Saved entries
==*==
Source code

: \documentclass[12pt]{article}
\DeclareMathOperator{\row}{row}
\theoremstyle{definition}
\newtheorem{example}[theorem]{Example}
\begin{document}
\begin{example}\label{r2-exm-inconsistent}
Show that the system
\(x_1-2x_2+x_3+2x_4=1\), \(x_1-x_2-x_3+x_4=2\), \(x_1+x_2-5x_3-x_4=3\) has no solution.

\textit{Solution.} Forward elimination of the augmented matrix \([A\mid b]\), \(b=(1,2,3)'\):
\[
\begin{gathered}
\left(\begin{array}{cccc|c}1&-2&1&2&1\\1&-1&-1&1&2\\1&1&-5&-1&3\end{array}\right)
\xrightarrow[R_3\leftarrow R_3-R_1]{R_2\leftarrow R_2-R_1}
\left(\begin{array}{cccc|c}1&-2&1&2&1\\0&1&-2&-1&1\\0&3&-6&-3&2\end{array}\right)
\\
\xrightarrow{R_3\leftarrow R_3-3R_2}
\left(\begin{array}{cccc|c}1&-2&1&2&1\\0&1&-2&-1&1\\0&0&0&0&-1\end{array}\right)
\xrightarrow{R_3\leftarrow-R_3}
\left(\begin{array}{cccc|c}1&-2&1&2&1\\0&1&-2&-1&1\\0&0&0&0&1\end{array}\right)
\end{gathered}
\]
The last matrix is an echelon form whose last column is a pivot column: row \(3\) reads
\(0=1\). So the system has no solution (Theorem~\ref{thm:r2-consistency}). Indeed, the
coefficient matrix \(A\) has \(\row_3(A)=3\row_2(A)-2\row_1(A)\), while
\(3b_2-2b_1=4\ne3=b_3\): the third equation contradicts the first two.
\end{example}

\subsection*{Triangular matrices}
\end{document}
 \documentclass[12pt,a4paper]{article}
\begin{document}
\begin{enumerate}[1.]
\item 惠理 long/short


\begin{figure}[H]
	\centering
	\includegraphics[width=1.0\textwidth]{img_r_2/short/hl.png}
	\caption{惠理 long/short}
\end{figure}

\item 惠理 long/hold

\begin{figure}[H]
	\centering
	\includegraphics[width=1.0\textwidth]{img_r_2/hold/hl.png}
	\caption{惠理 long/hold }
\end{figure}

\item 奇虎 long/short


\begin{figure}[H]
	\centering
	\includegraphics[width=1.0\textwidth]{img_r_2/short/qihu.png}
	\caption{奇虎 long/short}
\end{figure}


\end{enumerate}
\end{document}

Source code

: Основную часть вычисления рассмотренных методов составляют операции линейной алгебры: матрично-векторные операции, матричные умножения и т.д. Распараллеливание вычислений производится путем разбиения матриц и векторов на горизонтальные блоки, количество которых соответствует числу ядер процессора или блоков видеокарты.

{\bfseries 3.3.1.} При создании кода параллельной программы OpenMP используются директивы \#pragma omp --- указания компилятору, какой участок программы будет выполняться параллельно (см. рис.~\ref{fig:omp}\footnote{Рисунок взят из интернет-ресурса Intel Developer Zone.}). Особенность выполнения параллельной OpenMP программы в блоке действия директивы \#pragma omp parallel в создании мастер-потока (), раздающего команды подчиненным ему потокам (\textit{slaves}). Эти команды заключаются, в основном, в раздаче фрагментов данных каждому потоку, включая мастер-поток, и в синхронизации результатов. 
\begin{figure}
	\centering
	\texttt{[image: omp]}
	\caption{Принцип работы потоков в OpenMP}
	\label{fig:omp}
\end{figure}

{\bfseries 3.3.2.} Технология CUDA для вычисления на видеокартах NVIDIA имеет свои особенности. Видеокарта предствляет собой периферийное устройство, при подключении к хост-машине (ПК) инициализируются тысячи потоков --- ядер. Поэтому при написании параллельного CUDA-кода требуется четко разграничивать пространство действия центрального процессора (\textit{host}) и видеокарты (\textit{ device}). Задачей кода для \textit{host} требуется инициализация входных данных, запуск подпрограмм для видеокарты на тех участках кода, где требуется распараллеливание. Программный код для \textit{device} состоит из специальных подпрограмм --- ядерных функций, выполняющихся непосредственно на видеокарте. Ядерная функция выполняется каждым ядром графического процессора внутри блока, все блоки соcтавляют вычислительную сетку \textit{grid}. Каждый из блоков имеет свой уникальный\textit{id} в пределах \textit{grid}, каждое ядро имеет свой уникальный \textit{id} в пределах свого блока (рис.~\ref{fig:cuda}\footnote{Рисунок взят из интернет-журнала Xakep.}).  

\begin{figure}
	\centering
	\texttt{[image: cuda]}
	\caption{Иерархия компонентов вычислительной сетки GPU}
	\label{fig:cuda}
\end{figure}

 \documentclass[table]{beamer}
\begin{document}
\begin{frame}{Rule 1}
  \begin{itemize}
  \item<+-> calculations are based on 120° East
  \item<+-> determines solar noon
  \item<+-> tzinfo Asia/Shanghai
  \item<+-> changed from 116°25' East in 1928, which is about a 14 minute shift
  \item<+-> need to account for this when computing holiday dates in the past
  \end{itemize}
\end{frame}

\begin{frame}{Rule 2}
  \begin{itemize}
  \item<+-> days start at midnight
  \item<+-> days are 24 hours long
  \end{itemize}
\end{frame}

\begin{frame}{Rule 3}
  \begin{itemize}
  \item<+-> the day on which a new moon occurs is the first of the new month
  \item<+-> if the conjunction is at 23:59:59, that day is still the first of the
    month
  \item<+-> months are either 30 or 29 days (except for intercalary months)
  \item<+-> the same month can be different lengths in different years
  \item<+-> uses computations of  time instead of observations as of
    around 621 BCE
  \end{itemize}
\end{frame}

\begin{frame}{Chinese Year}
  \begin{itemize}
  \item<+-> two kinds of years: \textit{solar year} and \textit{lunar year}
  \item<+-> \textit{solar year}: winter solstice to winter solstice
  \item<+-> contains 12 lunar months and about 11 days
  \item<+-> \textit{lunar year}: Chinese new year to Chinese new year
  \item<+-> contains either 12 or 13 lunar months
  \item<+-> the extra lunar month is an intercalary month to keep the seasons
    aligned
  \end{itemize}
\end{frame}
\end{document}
==*==
Exercise description
Look through the entries. Copy out each line with "contains" in it.

Task answer
  \item<+-> contains 12 lunar months and about 11 days
  \item<+-> contains either 12 or 13 lunar months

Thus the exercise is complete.